「火水未済」の卦は、事がまだ未完成である。
「未済(びせい)は亨る。小狐汔(ほとん)ど済(わた)らんとし、其の尾を濡らす。利しき攸无し。」
未済の卦は、良い卦である。子キツネが川を渡ろうとしたが、その尾が濡れてしまったので、引き返してきた。このままではいけない。
未済とは、未(ま)だ済(な)らない。つまり未完成である。前の卦、「水火既済」は完成であった。六十四卦の最後にこの「火水未済」が置いてある。常識で考えると、完成を表す「水火既済」が最後を締める方が相応しいように思う。未完成を表す「火水未済」が最後であるところが、易の奥深いところである。
この卦の特徴は、全ての爻が陰陽を逆になっている。つまり水火既済の反対になっている。反対になってはいるが、全ての爻が正しく応じており、正しく比している。適材適所の観点で考えると、全てが場所は得ていないが、爻と爻の関係は良いのである。

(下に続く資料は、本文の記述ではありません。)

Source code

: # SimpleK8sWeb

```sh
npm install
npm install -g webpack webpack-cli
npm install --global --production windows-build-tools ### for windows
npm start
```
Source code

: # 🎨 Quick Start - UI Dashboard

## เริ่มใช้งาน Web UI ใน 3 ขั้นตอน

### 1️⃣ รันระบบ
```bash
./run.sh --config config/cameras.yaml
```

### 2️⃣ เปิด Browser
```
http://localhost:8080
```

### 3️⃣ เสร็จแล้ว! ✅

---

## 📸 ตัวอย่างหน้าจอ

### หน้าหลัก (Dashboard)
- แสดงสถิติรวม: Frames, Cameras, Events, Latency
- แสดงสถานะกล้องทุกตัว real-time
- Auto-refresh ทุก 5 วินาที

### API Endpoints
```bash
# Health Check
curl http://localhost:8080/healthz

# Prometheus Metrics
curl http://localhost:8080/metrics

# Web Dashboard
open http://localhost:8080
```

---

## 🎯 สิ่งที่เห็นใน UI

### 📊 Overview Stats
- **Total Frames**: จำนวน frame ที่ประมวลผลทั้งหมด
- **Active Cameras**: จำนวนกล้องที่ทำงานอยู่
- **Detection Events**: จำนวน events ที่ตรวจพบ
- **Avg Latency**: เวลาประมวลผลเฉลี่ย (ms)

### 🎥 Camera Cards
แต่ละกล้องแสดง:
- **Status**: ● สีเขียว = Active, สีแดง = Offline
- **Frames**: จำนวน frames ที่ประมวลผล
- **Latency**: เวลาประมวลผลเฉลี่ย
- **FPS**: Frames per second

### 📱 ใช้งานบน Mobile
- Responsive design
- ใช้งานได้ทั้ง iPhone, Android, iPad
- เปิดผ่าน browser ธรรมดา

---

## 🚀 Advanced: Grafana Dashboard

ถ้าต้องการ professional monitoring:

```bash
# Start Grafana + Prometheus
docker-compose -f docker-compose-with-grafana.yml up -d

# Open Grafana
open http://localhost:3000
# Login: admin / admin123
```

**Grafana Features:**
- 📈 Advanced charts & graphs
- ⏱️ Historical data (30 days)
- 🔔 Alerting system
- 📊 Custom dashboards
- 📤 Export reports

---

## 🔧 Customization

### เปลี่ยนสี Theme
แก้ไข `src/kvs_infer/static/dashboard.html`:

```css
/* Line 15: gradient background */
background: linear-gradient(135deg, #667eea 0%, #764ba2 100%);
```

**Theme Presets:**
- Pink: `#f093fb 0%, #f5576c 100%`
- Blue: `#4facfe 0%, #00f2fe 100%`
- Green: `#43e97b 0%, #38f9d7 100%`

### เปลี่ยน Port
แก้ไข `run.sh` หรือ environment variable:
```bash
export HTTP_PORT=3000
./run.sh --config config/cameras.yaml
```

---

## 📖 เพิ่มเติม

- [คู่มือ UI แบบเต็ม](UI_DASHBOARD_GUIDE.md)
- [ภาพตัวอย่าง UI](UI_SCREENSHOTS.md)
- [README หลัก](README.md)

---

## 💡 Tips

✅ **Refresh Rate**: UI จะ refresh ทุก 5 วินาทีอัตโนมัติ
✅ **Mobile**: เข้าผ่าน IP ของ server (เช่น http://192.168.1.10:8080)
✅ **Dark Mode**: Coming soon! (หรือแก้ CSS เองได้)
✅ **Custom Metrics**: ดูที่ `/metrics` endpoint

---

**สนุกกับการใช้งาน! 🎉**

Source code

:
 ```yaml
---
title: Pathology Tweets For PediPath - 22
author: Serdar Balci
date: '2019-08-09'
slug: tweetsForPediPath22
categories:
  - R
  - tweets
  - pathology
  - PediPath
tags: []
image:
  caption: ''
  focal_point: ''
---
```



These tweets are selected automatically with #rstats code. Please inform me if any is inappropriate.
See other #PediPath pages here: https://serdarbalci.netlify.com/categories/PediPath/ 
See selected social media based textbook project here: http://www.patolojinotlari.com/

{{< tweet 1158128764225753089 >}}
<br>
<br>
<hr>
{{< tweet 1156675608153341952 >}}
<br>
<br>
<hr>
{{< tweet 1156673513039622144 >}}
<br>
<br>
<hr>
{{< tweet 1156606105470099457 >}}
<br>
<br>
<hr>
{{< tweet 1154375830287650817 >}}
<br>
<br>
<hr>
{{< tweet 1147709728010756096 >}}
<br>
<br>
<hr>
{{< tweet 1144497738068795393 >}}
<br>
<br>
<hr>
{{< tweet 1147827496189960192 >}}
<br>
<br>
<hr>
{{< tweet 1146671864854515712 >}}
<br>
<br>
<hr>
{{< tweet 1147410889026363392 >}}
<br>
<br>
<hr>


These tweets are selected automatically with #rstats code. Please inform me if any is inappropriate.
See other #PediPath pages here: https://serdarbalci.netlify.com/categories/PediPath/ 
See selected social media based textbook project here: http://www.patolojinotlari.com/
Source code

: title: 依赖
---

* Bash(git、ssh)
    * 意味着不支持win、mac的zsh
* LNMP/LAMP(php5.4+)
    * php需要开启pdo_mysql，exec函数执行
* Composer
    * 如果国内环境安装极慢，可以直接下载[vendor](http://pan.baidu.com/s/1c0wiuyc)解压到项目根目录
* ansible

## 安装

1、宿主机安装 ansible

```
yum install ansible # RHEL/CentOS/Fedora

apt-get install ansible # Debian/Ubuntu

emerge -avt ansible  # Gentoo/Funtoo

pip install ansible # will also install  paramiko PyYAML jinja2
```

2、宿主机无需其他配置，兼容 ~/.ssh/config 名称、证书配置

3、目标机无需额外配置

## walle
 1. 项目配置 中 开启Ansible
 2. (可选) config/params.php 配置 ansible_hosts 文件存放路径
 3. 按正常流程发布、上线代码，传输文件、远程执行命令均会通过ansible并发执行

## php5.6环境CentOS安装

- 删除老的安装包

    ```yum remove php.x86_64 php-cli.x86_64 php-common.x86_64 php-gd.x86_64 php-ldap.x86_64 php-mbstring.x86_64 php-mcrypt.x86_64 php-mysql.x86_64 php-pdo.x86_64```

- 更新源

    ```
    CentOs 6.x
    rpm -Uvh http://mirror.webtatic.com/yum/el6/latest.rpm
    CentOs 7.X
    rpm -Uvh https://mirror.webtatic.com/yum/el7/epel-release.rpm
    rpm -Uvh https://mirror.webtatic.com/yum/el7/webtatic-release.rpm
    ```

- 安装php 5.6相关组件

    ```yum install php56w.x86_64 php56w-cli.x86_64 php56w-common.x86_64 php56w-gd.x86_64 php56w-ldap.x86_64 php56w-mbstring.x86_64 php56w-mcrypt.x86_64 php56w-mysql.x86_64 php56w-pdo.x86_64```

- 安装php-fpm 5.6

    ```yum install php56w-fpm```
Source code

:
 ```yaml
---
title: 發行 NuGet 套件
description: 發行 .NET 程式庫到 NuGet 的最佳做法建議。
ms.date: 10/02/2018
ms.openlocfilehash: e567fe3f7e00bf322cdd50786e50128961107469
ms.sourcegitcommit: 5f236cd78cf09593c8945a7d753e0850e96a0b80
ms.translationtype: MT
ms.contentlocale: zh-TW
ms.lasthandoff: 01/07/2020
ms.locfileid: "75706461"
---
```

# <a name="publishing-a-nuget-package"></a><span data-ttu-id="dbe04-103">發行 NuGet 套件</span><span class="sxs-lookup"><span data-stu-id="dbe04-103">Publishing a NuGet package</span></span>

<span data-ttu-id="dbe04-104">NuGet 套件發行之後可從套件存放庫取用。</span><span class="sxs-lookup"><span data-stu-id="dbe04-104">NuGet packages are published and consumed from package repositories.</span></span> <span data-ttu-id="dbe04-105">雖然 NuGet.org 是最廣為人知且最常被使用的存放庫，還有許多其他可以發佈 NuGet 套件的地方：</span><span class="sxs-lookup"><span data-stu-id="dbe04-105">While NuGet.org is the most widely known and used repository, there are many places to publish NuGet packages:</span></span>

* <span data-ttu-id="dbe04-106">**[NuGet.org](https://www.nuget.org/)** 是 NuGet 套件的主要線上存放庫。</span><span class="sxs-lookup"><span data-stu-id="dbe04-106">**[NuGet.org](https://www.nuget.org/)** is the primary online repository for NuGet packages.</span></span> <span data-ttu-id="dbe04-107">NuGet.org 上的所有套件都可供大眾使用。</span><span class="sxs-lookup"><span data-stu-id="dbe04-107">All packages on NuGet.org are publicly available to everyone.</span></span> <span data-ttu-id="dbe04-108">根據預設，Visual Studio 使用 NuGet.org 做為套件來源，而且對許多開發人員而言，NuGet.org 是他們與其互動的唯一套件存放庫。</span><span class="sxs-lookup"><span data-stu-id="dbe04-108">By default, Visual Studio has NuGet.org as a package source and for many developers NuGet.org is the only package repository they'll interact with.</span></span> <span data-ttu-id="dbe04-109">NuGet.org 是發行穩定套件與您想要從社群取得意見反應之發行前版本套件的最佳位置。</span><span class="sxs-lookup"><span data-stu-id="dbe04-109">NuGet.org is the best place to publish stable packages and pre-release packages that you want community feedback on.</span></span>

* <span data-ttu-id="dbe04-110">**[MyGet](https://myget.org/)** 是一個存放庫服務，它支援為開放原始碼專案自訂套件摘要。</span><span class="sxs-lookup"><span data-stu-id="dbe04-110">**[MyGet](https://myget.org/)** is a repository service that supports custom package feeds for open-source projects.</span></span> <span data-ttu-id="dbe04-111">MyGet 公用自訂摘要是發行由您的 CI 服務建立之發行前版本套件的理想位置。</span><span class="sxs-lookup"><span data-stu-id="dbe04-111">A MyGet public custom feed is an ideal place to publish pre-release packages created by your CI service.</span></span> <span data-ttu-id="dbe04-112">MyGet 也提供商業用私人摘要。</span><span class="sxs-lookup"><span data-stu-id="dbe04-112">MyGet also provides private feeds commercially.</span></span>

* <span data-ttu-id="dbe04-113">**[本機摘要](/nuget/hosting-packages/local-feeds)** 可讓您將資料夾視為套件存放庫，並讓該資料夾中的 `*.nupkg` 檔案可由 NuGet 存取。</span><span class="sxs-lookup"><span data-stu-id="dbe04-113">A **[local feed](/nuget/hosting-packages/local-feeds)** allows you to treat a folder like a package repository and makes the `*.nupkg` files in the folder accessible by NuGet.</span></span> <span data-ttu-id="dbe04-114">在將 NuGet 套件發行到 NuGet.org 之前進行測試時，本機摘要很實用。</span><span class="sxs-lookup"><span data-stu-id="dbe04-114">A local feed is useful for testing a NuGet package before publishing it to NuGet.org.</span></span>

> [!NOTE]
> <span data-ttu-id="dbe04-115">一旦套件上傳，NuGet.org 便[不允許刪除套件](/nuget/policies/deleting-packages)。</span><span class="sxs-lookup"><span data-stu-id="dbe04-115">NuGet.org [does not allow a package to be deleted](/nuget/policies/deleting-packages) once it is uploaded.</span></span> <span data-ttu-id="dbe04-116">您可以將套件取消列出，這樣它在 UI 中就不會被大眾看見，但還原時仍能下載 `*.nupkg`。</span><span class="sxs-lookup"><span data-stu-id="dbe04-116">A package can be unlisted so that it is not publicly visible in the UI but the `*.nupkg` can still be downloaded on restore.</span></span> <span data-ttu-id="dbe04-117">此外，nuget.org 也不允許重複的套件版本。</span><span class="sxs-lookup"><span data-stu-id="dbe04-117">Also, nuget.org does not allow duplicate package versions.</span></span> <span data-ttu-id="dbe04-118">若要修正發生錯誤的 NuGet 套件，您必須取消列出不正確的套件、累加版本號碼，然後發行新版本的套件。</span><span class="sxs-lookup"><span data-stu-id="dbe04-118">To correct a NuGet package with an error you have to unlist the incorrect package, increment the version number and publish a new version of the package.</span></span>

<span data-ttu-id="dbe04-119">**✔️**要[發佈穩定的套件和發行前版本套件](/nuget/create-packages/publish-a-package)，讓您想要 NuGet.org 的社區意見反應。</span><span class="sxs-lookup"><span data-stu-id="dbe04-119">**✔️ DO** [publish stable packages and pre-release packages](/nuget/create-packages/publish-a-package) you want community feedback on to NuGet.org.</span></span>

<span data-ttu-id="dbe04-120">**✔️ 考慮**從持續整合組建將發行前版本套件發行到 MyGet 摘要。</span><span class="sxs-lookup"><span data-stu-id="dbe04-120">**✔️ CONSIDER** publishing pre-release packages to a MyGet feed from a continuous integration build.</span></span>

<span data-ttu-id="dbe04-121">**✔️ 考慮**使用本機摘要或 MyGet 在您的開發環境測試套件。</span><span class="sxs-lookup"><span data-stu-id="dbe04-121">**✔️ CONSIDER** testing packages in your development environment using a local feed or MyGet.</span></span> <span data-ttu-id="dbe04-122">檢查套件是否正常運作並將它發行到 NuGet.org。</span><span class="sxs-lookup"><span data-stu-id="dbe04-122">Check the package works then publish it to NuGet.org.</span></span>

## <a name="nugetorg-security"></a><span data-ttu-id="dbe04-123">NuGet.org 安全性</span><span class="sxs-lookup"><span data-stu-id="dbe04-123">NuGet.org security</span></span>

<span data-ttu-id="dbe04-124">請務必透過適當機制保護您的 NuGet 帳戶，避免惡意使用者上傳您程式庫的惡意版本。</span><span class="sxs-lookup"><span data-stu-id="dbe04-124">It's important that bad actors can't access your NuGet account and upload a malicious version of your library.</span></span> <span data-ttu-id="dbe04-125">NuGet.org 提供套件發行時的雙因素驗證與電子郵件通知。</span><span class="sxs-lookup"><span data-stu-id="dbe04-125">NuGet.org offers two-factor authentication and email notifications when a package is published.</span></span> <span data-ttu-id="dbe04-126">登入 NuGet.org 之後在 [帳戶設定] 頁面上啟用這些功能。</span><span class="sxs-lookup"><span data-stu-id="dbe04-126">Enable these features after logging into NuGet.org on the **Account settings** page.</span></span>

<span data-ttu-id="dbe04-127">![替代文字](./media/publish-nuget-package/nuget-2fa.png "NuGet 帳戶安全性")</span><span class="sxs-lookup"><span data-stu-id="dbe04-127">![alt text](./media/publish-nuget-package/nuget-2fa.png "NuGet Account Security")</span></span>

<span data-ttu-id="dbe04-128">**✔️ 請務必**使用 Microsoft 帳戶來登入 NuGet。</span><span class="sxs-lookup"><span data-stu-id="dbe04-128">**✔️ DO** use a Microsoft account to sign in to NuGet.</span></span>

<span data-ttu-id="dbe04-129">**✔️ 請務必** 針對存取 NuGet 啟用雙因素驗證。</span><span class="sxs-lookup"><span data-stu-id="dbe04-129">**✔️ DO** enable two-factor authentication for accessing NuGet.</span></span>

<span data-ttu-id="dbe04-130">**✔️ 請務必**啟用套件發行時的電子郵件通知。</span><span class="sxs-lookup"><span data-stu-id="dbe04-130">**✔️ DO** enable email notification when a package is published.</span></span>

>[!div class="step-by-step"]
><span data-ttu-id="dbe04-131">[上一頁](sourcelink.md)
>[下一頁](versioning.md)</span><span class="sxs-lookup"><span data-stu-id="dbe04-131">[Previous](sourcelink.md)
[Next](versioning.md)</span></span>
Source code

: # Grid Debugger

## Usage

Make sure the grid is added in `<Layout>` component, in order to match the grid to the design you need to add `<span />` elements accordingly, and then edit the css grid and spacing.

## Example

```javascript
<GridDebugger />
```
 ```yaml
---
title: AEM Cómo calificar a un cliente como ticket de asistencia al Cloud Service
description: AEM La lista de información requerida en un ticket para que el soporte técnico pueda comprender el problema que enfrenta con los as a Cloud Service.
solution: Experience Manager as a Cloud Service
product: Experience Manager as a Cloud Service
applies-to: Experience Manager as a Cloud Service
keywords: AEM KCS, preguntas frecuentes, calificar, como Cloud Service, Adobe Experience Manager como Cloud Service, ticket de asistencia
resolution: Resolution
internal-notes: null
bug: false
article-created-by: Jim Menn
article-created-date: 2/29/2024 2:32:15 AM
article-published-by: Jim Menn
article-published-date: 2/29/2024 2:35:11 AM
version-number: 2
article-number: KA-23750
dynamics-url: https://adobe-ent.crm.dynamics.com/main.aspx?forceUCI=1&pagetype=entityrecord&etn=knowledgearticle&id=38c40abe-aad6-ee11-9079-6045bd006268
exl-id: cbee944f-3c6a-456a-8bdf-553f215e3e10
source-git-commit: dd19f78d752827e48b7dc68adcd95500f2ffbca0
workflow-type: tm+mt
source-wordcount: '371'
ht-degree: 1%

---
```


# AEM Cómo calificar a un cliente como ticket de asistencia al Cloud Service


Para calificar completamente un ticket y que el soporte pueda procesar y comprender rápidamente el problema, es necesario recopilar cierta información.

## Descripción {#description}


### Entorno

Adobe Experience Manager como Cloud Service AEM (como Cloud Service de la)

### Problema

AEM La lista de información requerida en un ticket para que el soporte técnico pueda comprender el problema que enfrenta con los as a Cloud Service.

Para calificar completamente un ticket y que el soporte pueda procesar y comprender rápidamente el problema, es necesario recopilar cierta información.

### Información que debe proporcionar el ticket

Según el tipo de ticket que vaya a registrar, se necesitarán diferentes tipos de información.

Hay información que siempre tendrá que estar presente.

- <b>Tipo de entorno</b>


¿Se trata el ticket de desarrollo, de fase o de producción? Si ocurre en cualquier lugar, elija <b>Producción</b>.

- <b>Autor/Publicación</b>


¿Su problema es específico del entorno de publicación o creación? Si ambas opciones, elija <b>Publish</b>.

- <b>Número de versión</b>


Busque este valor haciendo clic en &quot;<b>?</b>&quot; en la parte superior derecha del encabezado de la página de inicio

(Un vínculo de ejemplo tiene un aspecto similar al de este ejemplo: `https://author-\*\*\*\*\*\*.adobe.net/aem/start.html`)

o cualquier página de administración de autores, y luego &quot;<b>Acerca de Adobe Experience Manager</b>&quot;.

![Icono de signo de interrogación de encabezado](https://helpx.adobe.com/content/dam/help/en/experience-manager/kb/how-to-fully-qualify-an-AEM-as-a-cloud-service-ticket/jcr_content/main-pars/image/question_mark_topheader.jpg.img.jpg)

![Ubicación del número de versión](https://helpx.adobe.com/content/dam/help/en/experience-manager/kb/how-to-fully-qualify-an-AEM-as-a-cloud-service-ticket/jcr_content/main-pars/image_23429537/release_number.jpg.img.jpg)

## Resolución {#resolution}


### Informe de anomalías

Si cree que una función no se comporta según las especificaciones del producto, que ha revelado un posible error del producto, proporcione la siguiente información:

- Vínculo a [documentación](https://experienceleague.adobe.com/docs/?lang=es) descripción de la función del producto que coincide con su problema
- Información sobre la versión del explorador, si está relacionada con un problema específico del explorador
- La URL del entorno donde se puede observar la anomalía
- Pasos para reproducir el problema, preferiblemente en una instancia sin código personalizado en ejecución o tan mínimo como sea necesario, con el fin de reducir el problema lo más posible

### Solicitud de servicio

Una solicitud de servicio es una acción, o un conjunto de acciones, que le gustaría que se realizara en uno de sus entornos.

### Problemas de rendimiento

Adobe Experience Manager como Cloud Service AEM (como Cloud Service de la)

序卦伝に、「物は窮まる可からざるなり、故に之を受くるに未済を以てして終る」とある。物事はすべてこれが終わりという窮極というものはないのである。大は宇宙においても、人間社会においても、小は一個人においても、物事が残らず完成することは、永久にないのである。
因みに、「水火既済」の卦時は「既済は、亨ること小なり。貞しきに利し。初めは吉、終りは乱る。」である。「初めは吉、終りは乱る」とあるので、だんだん悪くなっていく。「火水未済」は、「其の尾を濡らす。利しき攸无し。」とある。これから良くなっていくとは記してはないが、次第に良くなっていくだろうと予想される。
孔子の解説によれば、「未済(びせい)は亨る」とは、この卦の主爻である六五が上卦の中央にあり従順にして中の徳を持っている。「小狐汔(ほとん)ど済(わた)らんとし、其の尾を濡らす。利しき攸无し。」」自分の力を量らず、時勢の状況・周囲の状態を量らずして、終わりまで努力せず軽挙妄動する者たちを子キツネに例えている。しかし、この卦は位が違ってはいるが、全ての爻が陰陽が正しく応じている。上下貴賤、皆、協力一致してこの難局に当たれば、切り抜けることが出来る。この卦は、「柔、中を得」と「剛柔応ず」の二つの徳によって、ついに伸び栄えるようになるのである。と言っている。流石は孔子先生である。